- Your task: Please copy each line below that contains the word "configuration".

- Dataset entries:

————

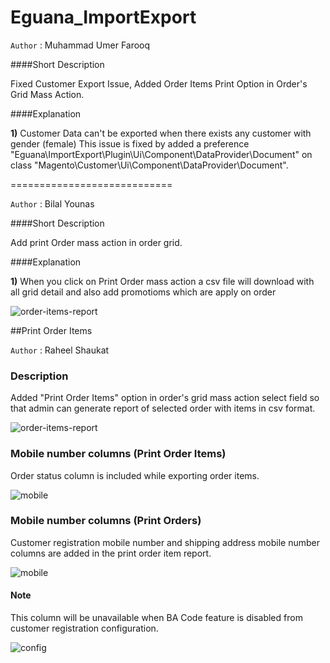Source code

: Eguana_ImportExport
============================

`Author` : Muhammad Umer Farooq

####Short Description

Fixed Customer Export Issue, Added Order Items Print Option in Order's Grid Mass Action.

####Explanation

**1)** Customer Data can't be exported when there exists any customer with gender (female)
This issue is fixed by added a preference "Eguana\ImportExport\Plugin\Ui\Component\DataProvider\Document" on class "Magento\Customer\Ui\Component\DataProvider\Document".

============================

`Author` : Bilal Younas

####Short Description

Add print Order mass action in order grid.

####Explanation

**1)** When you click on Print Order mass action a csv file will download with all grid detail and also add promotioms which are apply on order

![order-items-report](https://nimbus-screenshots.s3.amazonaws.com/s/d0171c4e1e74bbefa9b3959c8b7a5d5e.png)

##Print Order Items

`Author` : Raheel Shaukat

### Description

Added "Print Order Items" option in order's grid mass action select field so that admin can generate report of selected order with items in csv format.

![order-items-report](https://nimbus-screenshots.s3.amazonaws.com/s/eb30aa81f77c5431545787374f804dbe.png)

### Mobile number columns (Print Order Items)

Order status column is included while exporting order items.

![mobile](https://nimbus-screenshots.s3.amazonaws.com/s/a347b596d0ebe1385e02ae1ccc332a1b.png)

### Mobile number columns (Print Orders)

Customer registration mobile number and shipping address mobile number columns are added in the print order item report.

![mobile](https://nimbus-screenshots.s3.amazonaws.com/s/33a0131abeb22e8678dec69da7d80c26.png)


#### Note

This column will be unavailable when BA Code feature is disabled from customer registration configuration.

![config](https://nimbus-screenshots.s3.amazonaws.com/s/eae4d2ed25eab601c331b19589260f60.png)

————

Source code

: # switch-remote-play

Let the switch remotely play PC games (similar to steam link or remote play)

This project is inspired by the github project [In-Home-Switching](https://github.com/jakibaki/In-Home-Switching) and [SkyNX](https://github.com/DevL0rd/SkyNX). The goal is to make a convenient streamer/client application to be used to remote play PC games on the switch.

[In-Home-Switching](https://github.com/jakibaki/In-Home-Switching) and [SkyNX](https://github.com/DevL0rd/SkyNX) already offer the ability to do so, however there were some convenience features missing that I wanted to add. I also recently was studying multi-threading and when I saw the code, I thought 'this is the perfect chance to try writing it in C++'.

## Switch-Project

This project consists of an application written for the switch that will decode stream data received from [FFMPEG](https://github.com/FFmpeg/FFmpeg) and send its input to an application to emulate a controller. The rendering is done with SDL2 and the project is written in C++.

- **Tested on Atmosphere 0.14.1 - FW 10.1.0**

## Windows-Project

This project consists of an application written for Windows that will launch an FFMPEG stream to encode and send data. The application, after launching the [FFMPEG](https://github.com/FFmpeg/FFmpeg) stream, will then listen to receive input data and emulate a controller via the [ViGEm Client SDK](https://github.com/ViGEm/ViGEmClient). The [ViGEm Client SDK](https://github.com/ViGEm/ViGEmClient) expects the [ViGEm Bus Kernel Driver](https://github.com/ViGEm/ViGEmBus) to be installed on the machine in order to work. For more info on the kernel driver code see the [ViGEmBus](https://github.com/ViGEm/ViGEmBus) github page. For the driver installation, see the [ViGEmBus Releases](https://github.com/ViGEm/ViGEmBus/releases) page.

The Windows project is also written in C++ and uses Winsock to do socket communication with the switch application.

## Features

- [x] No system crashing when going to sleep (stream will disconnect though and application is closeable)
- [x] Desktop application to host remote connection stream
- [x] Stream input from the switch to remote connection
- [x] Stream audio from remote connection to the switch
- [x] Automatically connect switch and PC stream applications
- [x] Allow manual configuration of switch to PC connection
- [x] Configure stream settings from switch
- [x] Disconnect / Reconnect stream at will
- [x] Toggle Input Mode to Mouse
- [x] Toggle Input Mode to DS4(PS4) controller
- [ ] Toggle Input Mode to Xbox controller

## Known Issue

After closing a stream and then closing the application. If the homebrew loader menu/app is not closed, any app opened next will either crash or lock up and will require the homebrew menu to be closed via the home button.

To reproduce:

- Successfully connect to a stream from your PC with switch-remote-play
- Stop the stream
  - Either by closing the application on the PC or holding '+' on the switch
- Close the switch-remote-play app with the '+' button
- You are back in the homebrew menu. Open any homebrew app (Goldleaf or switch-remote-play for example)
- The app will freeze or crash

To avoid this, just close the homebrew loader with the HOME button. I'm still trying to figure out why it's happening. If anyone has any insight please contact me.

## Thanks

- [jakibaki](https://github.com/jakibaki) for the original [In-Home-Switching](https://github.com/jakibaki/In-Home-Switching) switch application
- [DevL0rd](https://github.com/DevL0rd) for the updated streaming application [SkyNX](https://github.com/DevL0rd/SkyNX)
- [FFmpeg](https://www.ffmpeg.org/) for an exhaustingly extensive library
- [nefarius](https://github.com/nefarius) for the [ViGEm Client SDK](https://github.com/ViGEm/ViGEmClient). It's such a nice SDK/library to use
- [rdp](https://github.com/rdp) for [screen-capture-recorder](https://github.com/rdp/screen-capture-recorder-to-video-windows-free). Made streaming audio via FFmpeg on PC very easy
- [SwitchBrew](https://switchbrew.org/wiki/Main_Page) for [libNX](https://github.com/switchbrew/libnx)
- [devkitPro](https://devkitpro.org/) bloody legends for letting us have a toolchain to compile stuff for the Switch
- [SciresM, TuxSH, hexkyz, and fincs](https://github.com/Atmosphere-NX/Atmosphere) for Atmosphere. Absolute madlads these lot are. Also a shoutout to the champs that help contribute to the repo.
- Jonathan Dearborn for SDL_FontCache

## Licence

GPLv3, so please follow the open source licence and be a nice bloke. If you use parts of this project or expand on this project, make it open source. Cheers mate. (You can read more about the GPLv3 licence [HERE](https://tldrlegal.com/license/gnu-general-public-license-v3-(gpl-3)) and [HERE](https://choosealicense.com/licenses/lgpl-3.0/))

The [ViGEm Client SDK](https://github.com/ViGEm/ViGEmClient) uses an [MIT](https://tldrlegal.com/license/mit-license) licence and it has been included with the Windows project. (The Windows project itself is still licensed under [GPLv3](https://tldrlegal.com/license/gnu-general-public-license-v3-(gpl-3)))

————

- Written response:
This column will be unavailable when BA Code feature is disabled from customer registration configuration.
- [x] Allow manual configuration of switch to PC connection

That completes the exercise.